:: Your task ::
Report back every line in the data that includes the string "mfourl".

Stored data
*****

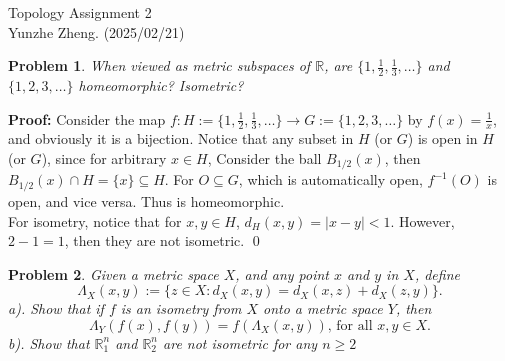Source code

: \documentclass[12pt]{article}
\newtheorem{problem}{Problem}
\begin{document}
\noindent Topology \hfill Assignment 2\\
Yunzhe Zheng. (2025/02/21)

\hrulefill

\begin{problem}
When viewed as metric subspaces of $\mathbb{R}$, are $\{1, \frac{1}{2}, \frac{1}{3}, \dots\}$ and $\{1, 2, 3, \dots\}$ homeomorphic? Isometric?
\end{problem}

\textbf{Proof:} Consider the map $f: H := \{1, \frac{1}{2}, \frac{1}{3}, \dots\}\to G := \{1, 2, 3, \dots\}$ by $f(x) = \frac{1}{x}$, and obviously it is a bijection. Notice that any subset in $H$ (or $G$) is open in $H$ (or $G$), since for arbitrary $x\in H$, Consider the ball $B_{1/2}(x)$, then $B_{1/2}(x)\cap H=\{x\}\subseteq H$. For $O\subseteq G$, which is automatically open, $f^{-1}(O)$ is open, and vice versa. Thus is homeomorphic. \\
\indent For isometry, notice that for $x,y\in H$, $d_{H}(x,y)=|x-y| < 1$. However, $2-1=1$, then they are not isometric. \qed \\

\begin{problem}
Given a metric space $X$, and any point $x$ and $y$ in $X$, define 
$$
\Lambda_{X}(x,y):= \{z\in X: d_{X}(x,y)=d_{X}(x, z) + d_{X}(z,y)\}.
$$
\indent a). Show that if $f$ is an isometry from $X$ onto a metric space $Y$, then 
$$
\Lambda_{Y}(f(x), f(y))=f(\Lambda_{X}(x,y)) \text{, for all } x,y\in X.
$$ 
\indent b). Show that $\mathbb{R}_{1}^{n}$ and $\mathbb{R}^{n}_{2}$ are not isometric for any $n\geq 2$
\end{problem}
\end{document}
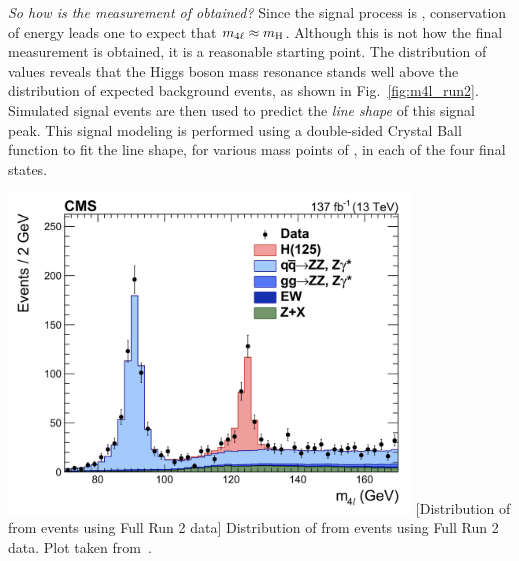 \emph{So how is the measurement of \mH obtained?}
Since the signal process is \hzzfourl, conservation of energy leads one to expect that $m_{4\ell} \approx m_{\mathrm{H}}$.
Although this is not how the final measurement is obtained, it is a reasonable starting point.
The distribution of \mfourl values reveals that the Higgs boson mass resonance stands well above the distribution of expected background events, as shown in Fig.~\ref{fig:m4l_run2}.
Simulated signal events are then used to predict the \emph{line shape} of this signal peak.
This signal modeling is performed using a double-sided Crystal Ball function to fit the line shape, for various mass points of \mH, in each of the four final states.
\begin{multiFigure}
    \centering
    \includegraphics[width=0.8\textwidth,keepaspectratio]{figures/higgsmassmeas/m4l_FullRun2_epjc.jpeg}
		[Distribution of \mfourl from \hzzfourl events using Full Run 2 data]
		{Distribution of \mfourl from \hzzfourl events using Full Run 2 data.
		Plot taken from~\cite{PhysRevLett.114.191803}. %
		}
	\label{fig:m4l_run2}
\end{multiFigure}

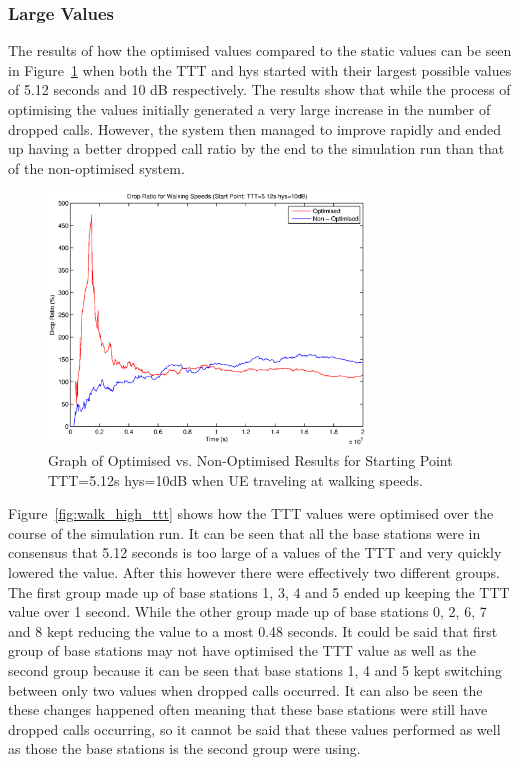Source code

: \subsubsection*{Large Values}
The results of how the optimised values compared to the static values can be seen in Figure~\ref{fig:walk_high_drop} when both the TTT and hys started with their largest possible values of 5.12 seconds and 10 dB respectively. The results show that while the process of optimising the values initially generated a very large increase in the number of dropped calls. However, the system then managed to improve rapidly and ended up having a better dropped call ratio by the end to the simulation run than that of the non-optimised system.
\begin{figure}[H]
  \begin{center}
    	  \includegraphics[width=0.75\textwidth]{figures/walking_figures/high/long_drop.eps}
    \end{center}
    \caption{Graph of Optimised vs. Non-Optimised Results for Starting Point TTT=5.12s hys=10dB when UE traveling at walking speeds.}
    \label{fig:walk_high_drop}
\end{figure}
Figure~\ref{fig:walk_high_ttt} shows how the TTT values were optimised over the course of the simulation run. It can be seen that all the base stations were in consensus that 5.12 seconds is too large of a values of the TTT and very quickly lowered the value. After this however there were effectively two different groups. The first group made up of base stations 1, 3, 4 and 5 ended up keeping the TTT value over 1 second. While the other group made up of base stations 0, 2, 6, 7 and 8 kept reducing the value to a most 0.48 seconds. It could be said that first group of base stations may not have optimised the TTT value as well as the second group because it can be seen that base stations 1, 4 and 5 kept switching between only two values when dropped calls occurred. It can also be seen the these changes happened often meaning that these base stations were still have dropped calls occurring, so it cannot be said that these values performed as well as those the base stations is the second group were using.
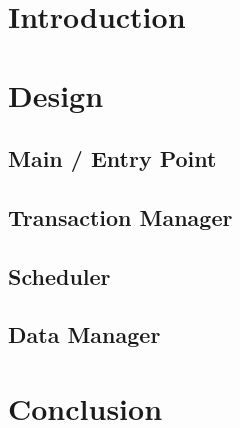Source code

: \documentclass[12pt]{article}
\begin{document}
 \maketitle

\section{Introduction} 

\section{Design}

\subsection{Main / Entry Point}

\subsection{ Transaction Manager }

\subsection{Scheduler}

\subsection{Data Manager}

\section{Conclusion}
\end{document}
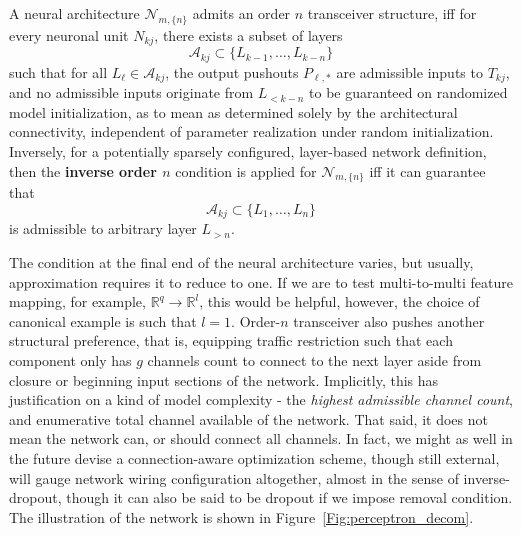 \begin{definition}
    A neural architecture $\mathcal{N}_{m,\{n\}}$ admits an order $n$ transceiver structure, iff for every neuronal unit $N_{kj}$, there exists a subset of layers
    \begin{equation}
        \mathcal{A}_{kj}\subset \{L_{k-1},\dots,L_{k-n}\}
    \end{equation}
    such that for all $L_{\ell}\in\mathcal{A}_{kj}$, the output pushouts $P_{\ell,*}$ are admissible inputs to $T_{kj}$, and no admissible inputs originate from $L_{<k-n}$ to be guaranteed on randomized model initialization, as to mean as determined solely by the architectural connectivity, independent of parameter realization under random initialization. Inversely, for a potentially sparsely configured, layer-based network definition, then the \textbf{inverse order $n$} condition is applied for $\mathcal{N}_{m,\{n\}}$ iff it can guarantee that 
    \begin{equation}
        \mathcal{A}_{kj}\subset \{L_{1},\dots,L_{n}\}
    \end{equation}
    is admissible to arbitrary layer $L_{>n}$. 
\end{definition}
The condition at the final end of the neural architecture varies, but usually, approximation requires it to reduce to one. If we are to test multi-to-multi feature mapping, for example, $\mathbb{R}^{q}\to\mathbb{R}^{l}$, this would be helpful, however, the choice of canonical example is such that $l=1$. Order-$n$ transceiver also pushes another structural preference, that is, equipping traffic restriction such that each component only has $g$ channels count to connect to the next layer aside from closure or beginning input sections of the network. Implicitly, this has justification on a kind of model complexity - the \textit{highest admissible channel count}, and enumerative total channel available of the network. That said, it does not mean the network can, or should connect all channels. In fact, we might as well in the future devise a connection-aware optimization scheme, though still external, will gauge network wiring configuration altogether, almost in the sense of inverse-dropout, though it can also be said to be dropout if we impose removal condition. The illustration of the network is shown in Figure~\ref{Fig:perceptron_decom}.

*****

:: Exercise output ::
The distribution of \mfourl values reveals that the Higgs boson mass resonance stands well above the distribution of expected background events, as shown in Fig.~\ref{fig:m4l_run2}.
		[Distribution of \mfourl from \hzzfourl events using Full Run 2 data]
		{Distribution of \mfourl from \hzzfourl events using Full Run 2 data.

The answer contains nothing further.